Элегии Оксаны Васякиной предлагают иной способ взаимодействия со старинным жанром: сохраняя стоящий за ним эмоциональный комплекс (более или менее сводимый до «меланхоличного наблюдения»; Гаспаров, говоря о романтических элегиях, называет «уныние», «уединение», «разочарование», а интенцию текста формулирует как «заботу „по-своему сказать общее”») и даже отдельные свойственные жанру риторические ходы (в «Штормовых элегиях» есть типичные для элегий вообще риторические вопросы), они переносят модель элегического письма в современные реалии (после модернизма, после концептуализма и разных версий «тёмного письма», после ре-субъективирующего, политического и телесного поворота), предлагая обоюдоострую постановку литературной проблемы: что современного обнаруживается в старинной элегии и какие прообразы могут быть найдены в письме сегодняшнего дня?

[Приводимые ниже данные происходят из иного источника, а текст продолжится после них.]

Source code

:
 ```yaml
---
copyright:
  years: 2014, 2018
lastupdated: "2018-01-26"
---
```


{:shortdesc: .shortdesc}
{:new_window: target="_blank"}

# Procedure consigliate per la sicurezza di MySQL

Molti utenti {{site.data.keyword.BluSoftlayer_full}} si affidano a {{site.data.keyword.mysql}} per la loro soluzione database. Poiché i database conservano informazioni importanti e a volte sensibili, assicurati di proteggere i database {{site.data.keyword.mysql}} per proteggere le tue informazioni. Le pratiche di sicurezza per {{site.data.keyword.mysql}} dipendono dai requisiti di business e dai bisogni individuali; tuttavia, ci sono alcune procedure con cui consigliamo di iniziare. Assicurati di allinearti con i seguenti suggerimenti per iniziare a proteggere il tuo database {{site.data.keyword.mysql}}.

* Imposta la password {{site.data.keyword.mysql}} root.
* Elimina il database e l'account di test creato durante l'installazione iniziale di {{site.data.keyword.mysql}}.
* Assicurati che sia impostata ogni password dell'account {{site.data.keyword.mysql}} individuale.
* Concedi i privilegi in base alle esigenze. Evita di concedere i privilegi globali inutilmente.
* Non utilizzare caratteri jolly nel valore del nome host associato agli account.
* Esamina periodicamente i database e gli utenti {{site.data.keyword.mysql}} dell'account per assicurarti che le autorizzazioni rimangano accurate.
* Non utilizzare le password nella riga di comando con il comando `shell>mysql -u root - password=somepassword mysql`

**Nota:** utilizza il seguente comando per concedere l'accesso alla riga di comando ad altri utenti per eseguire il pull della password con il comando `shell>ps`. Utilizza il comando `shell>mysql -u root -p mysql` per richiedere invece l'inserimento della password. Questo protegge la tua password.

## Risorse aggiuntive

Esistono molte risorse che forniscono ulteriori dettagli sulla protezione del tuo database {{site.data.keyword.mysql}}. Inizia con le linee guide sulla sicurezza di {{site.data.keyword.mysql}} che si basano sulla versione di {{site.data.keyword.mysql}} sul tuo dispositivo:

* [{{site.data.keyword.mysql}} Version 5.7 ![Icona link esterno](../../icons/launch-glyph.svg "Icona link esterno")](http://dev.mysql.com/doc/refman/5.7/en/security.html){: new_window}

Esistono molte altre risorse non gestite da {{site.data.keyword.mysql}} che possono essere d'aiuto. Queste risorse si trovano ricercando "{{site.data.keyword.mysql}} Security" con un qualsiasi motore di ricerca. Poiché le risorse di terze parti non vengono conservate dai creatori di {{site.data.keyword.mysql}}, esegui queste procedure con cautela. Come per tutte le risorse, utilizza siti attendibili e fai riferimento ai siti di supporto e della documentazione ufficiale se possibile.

«Осень», хотя и не содержит слова «элегия» в заглавии, является элегией типологически: это текст, видящий свою силу в экспозиционных пейзажных длиннотах, выстроенный вокруг композиционного сопоставления чувства и мысли героини с характерном окружающего её пейзажа, говорящий об опустошении, цикле жизни и уединении. Новация «Осени» не поверхностна — она характеризуется не только вниманием к телу и осмыслением тела как подобного нечеловеческим агентам и принадлежащего большой экосистеме, характерным для современных феминистских и эко-поэтик, но и предлагает сюжет уединения для двоих, присвечивая (как упомянутым в тексте фонариком айфона) возможности эмоциональных нюансов разделения иммерсивного наблюдения природы с другим человеком (можно ли быть одной эссенциально, не будучи одной фактически? можно ли быть одной в принципе, если ты обнаруживаешь своё подобие в биосфере? как границы телесной и чувственной сферы двух людей соотносятся с границами между телом и пейзажем?). Способ элегического письма, разрабатываемый Васякиной в «Осени», уже обнаруживает отголоски в новейшей поэзии автор:ок, дебютировавших несколько позднее — мне припоминаются как минимум два текста, написанных из позиции знания об элегиях Васякиной и возможностях подобной ревизии жанра: «Элегия на конец зимы» Лизы Хереш, движущая схожий чувственный и интеллектуальный регистр в сторону напряжённой тёмной метафорики, и «реутовская элегия» Марии Земляновой, напротив, выхолащивающая риторику до минималистичной констатации фактов пейзажа и быта, контрастирующей с нюансированностью переживаемого впечатления. Может быть, масштаб ценности таких новейших элегий сможет быть оценён на дальней дистанции через N лет.